I spread lotion on my face: moony
& white. when I was small, my
father used to put Ponds cream
on his hands. scent of linen
& something sharp: birds' nests,
maybe, or wings. my father
never read me stories, but he
leaned in & I sucked in many
breaths, holding in oceans, open
doors, wind, sweet. he doesn't
believe in Trump, or Clinton.
I believe in my father. presidential
teeth, elongated and gapped. when
I stick a finger through
his scalp I find stars.
I bury them back between
dandruff and salt. I come
from a lineage of men who draw
scores of bright fish on their palms
and refuse to call it 'easy.' they
do not pet my head. when they
high-five me, I meet the current,
wash my neck.

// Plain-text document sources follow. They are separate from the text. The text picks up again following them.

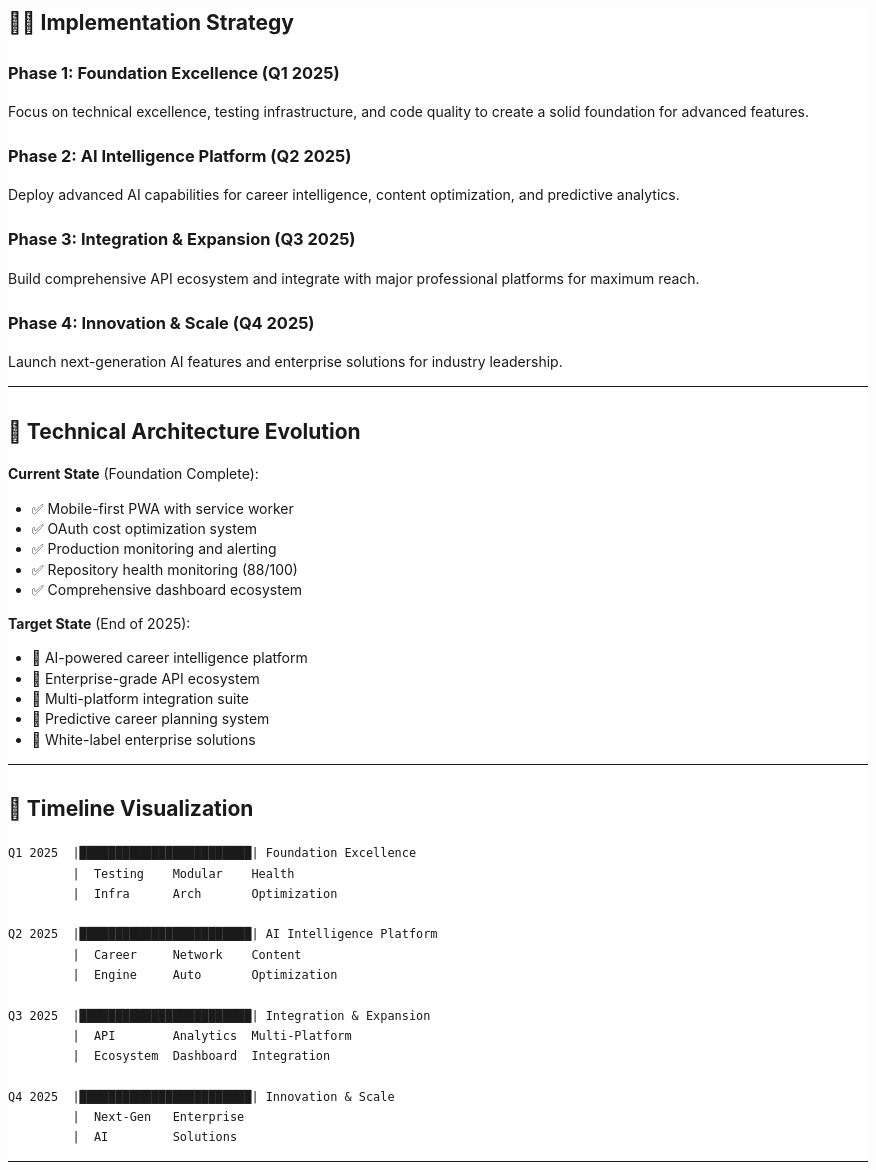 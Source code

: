 
## 🏃‍♂️ Implementation Strategy

### Phase 1: Foundation Excellence (Q1 2025)
Focus on technical excellence, testing infrastructure, and code quality to create a solid foundation for advanced features.

### Phase 2: AI Intelligence Platform (Q2 2025)  
Deploy advanced AI capabilities for career intelligence, content optimization, and predictive analytics.

### Phase 3: Integration & Expansion (Q3 2025)
Build comprehensive API ecosystem and integrate with major professional platforms for maximum reach.

### Phase 4: Innovation & Scale (Q4 2025)
Launch next-generation AI features and enterprise solutions for industry leadership.

---

## 🔧 Technical Architecture Evolution

**Current State** (Foundation Complete):
- ✅ Mobile-first PWA with service worker
- ✅ OAuth cost optimization system  
- ✅ Production monitoring and alerting
- ✅ Repository health monitoring (88/100)
- ✅ Comprehensive dashboard ecosystem

**Target State** (End of 2025):
- 🎯 AI-powered career intelligence platform
- 🎯 Enterprise-grade API ecosystem
- 🎯 Multi-platform integration suite
- 🎯 Predictive career planning system
- 🎯 White-label enterprise solutions

---

## 📅 Timeline Visualization

```
Q1 2025  |████████████████████████| Foundation Excellence
         |  Testing    Modular    Health
         |  Infra      Arch       Optimization

Q2 2025  |████████████████████████| AI Intelligence Platform  
         |  Career     Network    Content
         |  Engine     Auto       Optimization

Q3 2025  |████████████████████████| Integration & Expansion
         |  API        Analytics  Multi-Platform
         |  Ecosystem  Dashboard  Integration

Q4 2025  |████████████████████████| Innovation & Scale
         |  Next-Gen   Enterprise  
         |  AI         Solutions   
```

---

I shake my hungry

I am the daughter of
black tide / an immigrant                and on
television I watch Trump
fatten his lips. where my
father lives, I protect.

we swim and we swim.

flies poke their bodies through
& through, humming
the plumpest black. I vote
for my father to kill
them but he turns to me
hands me the swatter
                                            this is your country
tells me to strike quick.

there is an entire liquid
nation in his face and no
where to admit what I
fear. some day the future
president might hurt him,
or lie, or dismiss: my baba who
cleans my passport with
alcohol wipes and stands
in the frozen foods aisle
for minutes, cradling
the fruit sorbet in his arms
as he would a soft child.

in the kitchen
the flies descend upon
a perfect peach
and my father stands
in the corner, waiting,
so kill, kill, I do
and I do.

Carlina Duan hails from Michigan, and currently lives in Malaysia—where she spends her days teaching, hydrating, and admiring her backyard banana tree. She has work published in Berkeley Poetry Review, Tinderbox Poetry Journal, The Margins, and elsewhere. Her debut poetry collection, I Wore My Blackest Hair, is forthcoming from Little A in 2017.